A nurse describes her two weeks in Haiti
Haitians will teach others what it means to have joy in adversity, she says.
by Anje Ackerman CasselPrint Article Email to a Friend
Evening was falling on Haiti as our two vehicles, loaded high with our 12-member relief team from Virginia Mennonite Missions, attempted the steep rocky ascent of the crumbling road toward our next work site.
A Haitian boy with a head wound plays outside a tent city. Photo by Anje Ackerman Cassel.
This was week two of our mobile relief clinic and exactly two weeks since the first earthquake that toppled Port-Au-Prince and sent its citizens to the streets—the streets where most remain, with no more than a sheet and a stick for shelter.
We parked the truck and began the ascent past crumbled houses and street fires, stopping to hear an elderly woman weep and gesticulate to the skies, her cloudy eyes rich with pain as she reached out and proclaimed that she is "under the arm of the grand master."
A white dove led the way past twisted rubble as we "blancs" (whites) followed the pastor, who was leading us into his own devastated community. We crested the hill, and he reminded us to wear masks if we had brought any.
Two weeks since the quake, yet many bodies remained under hopelessly crushed structures, their scent a painful reminder to the families who mourned them.
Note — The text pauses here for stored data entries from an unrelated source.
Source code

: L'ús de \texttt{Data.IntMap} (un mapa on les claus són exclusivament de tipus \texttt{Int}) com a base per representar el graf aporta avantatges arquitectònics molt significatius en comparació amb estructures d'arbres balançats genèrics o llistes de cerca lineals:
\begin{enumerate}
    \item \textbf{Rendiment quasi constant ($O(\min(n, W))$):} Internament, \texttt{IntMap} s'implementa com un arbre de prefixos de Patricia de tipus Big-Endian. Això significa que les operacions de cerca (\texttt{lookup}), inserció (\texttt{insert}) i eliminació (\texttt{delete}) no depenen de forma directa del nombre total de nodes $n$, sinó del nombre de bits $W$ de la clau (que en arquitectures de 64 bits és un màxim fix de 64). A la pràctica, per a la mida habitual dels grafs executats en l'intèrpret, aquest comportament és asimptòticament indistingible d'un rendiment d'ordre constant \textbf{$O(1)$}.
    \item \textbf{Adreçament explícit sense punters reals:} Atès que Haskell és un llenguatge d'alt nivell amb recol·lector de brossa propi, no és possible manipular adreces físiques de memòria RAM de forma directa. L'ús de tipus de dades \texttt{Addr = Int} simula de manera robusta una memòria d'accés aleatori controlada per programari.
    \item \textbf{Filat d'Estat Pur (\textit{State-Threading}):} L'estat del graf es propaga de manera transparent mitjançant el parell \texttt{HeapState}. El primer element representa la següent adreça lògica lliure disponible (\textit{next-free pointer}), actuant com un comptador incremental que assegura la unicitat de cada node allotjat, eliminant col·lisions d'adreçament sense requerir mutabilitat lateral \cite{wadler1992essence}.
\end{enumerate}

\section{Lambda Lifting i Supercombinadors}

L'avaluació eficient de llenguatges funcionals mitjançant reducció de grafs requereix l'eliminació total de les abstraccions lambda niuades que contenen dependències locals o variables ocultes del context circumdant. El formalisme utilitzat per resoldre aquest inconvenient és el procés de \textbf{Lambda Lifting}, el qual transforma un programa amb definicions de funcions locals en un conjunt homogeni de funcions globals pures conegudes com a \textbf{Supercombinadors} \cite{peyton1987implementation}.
No vehicles could pass through this area. Demolition will continue one neighborhood block at a time—one cinder block, one board, one red-and-blue high chair compressed to the floor with a small plush reindeer lying next to it. Beyond the crumbled homes and offices was another vast hillside, a slumping array of flattened dwellings and leaning structures, pockmarked with eroded sites of homes that slid to crush what lay below. Power lines drooped, waving their dark flags of black plastic bags, soot and other materials that clung to them like sea kelp.
The pastor wept as he showed us where his office once stood, across from the spot where his church once stood. A parishoner's wife lay buried beneath this ground. The woman's young daughter—eyes red from dust and sorrow—sat quietly by, her arm in a makeshift sling.
An odd thing happened as we stood together weeping. A rainbow cut through the haze and reached heavenward. Its arm curved to embrace the hillside, much like the "arm of the grand master" that covered the elderly woman who cried out to us in the street.
Joe prayed with the community's pastor. They prayed for each other loudly as we circled around to lay on hands. Fires burned in the street, fires that burn trash and cremate bodies. We kept praying.
The next day included mobile clinic work in tent cities. We saw more wounds, more fractures, more sick babies. We saw patients who still had not seen a doctor since the day of the quake.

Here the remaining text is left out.